Xavier, que já trabalhou com uso médico de Cannabis, planeja agora um dos primeiros testes clínicos de psilocibina do Brasil, e deve começar em breve a recrutar voluntários. Ele destaca que a comprovação do 5HT2A como receptor de serotonina afetado pela psilocibina abre potencial de ação diferente do de outro receptor, o 5HT1A, alvejado por antidepressivos convencionais.
— É por essa diferença de receptor que, para os antidepressivos comuns é preciso administrar a droga diariamente. Com os psicodélicos a administração pode ser feita a cada seis semanas — diz, lembrando que a aplicação deve ser acompanhada de um psicoterapeuta.
Experiência mística
Parte do preconceito com o uso médico da substância vem de sua reputação como droga recreativa. Algo que agrava isso é que psiquiatras defendem que a experiência psicodélica no controle da depressão faz parte da terapia. Não é só efeito colateral.
— O tratamento envolve questões psicológicas introspectivas. Em uma pessoa que entrou em depressão por um luto mais traumático, por exemplo, o efeitos do psicodélico leva a novos pensamentos, novas visões do mesmo problema, e a pessoa se sugestiona a algo como se fosse uma intensa psicoterapia — explica Francisney Nascimento, da Universidade Federal da Integração Latino-Americana (Unila), de Foz do Iguaçu, que é outro psiquiatra planejando teste clínico da droga no Brasil.
Apesar de a dose para efeito psicodélico ser relativamente alta, há estudos que investigam efeitos de doses menores de psilocibina.
Um outro trabalho apresentado no encontro em Washington viu efeito razoável de doses pequenas em camundongos para tratar estresse pós-traumático, um tipo de transtorno de ansiedade. A eficácia em camundongos machos, porém, foi maior do que em fêmeas. Os autores, liderados por Phillip Zoladz, da Universidade do Norte de Ohio, sugerem investigação desse fenômeno em humanos.

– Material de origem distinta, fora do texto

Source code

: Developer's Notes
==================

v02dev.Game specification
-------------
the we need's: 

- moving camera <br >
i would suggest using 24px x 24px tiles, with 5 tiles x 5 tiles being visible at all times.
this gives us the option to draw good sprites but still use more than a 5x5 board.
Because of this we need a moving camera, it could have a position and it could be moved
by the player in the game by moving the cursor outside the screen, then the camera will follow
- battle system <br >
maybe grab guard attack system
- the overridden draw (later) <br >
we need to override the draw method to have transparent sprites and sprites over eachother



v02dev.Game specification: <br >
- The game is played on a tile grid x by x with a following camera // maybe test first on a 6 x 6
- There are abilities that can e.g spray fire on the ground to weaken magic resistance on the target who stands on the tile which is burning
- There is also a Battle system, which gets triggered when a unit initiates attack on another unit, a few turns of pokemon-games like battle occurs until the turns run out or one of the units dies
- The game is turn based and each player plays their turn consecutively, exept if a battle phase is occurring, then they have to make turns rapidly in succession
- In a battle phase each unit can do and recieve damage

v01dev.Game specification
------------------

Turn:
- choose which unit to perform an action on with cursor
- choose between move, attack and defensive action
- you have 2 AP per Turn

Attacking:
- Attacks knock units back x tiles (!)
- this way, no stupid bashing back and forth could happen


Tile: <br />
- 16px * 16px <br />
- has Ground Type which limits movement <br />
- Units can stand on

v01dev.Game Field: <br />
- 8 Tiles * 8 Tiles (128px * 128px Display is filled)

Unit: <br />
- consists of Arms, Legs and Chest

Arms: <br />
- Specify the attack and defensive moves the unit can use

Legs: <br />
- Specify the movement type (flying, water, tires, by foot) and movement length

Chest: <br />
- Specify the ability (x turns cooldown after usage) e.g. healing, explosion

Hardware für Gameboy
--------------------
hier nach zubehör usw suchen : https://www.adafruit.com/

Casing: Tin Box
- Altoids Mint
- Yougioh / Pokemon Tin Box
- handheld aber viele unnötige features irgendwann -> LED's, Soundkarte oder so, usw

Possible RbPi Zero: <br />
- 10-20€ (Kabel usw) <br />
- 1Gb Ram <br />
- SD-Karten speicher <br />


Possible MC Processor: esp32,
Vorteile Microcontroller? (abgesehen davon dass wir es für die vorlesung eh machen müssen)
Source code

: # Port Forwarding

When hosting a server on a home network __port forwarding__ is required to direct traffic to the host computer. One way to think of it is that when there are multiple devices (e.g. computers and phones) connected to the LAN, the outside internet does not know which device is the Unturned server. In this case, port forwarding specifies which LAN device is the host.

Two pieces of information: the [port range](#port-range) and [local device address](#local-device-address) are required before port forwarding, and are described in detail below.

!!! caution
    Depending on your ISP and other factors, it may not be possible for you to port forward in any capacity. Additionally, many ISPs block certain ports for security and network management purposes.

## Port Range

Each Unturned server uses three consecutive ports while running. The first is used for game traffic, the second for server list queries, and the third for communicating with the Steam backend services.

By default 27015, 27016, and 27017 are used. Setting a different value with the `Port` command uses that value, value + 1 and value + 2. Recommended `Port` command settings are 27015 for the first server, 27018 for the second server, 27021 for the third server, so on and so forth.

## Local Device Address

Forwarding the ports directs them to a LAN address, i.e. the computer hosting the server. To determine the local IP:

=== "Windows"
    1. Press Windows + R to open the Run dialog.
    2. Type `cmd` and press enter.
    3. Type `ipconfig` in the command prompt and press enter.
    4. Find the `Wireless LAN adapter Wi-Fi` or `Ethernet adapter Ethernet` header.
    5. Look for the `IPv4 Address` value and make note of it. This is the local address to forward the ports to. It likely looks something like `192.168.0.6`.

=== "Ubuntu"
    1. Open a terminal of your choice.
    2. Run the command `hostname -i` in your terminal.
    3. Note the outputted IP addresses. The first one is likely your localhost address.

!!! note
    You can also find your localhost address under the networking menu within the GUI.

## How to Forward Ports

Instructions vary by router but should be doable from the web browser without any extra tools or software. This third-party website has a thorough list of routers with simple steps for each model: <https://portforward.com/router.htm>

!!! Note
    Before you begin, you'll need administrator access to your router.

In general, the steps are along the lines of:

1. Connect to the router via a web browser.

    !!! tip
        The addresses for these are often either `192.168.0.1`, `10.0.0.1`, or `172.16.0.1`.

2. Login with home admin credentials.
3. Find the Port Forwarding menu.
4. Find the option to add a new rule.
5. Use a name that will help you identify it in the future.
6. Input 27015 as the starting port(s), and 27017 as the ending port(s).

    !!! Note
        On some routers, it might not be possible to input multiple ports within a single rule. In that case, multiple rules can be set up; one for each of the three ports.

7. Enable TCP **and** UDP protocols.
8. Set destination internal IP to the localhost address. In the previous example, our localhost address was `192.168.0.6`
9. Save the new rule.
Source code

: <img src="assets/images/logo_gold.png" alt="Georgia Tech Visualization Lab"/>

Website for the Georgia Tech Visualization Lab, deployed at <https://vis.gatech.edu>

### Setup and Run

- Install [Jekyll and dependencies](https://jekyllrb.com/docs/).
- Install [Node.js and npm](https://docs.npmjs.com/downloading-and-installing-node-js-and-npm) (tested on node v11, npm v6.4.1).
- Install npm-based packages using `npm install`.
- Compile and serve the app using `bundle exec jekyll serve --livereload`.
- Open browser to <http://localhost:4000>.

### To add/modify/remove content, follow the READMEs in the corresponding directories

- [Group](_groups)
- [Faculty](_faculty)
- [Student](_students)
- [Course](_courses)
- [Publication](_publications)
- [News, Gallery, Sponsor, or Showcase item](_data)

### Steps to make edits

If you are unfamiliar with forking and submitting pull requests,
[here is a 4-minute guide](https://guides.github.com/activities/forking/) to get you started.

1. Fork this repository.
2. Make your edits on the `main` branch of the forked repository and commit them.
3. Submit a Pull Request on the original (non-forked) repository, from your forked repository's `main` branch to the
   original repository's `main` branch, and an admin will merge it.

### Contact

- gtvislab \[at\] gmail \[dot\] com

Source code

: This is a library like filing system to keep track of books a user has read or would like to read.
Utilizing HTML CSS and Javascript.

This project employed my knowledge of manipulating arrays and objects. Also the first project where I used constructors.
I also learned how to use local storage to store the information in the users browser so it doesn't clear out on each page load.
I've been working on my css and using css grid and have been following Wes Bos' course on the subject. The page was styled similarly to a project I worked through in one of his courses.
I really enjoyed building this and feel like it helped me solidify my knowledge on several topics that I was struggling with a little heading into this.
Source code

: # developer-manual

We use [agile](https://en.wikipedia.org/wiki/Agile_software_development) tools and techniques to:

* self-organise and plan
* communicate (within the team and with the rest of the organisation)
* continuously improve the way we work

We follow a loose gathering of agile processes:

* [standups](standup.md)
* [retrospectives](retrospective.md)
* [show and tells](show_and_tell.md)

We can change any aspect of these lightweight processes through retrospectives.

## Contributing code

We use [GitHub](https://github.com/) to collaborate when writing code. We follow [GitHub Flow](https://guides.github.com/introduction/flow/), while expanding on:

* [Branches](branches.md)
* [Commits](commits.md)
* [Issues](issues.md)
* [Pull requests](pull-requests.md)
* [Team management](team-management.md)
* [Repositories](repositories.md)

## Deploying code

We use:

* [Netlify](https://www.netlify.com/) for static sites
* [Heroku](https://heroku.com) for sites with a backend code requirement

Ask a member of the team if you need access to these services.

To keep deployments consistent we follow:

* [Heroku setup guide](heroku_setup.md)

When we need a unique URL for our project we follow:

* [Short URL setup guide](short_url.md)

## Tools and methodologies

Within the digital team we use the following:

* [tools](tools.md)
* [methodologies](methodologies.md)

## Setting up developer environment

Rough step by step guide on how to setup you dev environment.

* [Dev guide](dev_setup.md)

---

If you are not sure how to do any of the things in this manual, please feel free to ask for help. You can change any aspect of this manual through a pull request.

O efeito de dose pequena, dizem os autores, pode estar ligado a um fator de proteção neuronal. Segundo Nascimento, a literatura recente mostra papel importante da proteína BDNF no mecanismo de ação dos psicodélicos.
— A BDNF é um tipo de “nutriente” neuronal, e sabemos que muito do processo de depressão envolve morte neuronal — diz o cientista.
As novas pesquisas, dizem os cientistas, podem inspirar órgãos reguladores e agências de fomento para estimular mais estudos com a droga.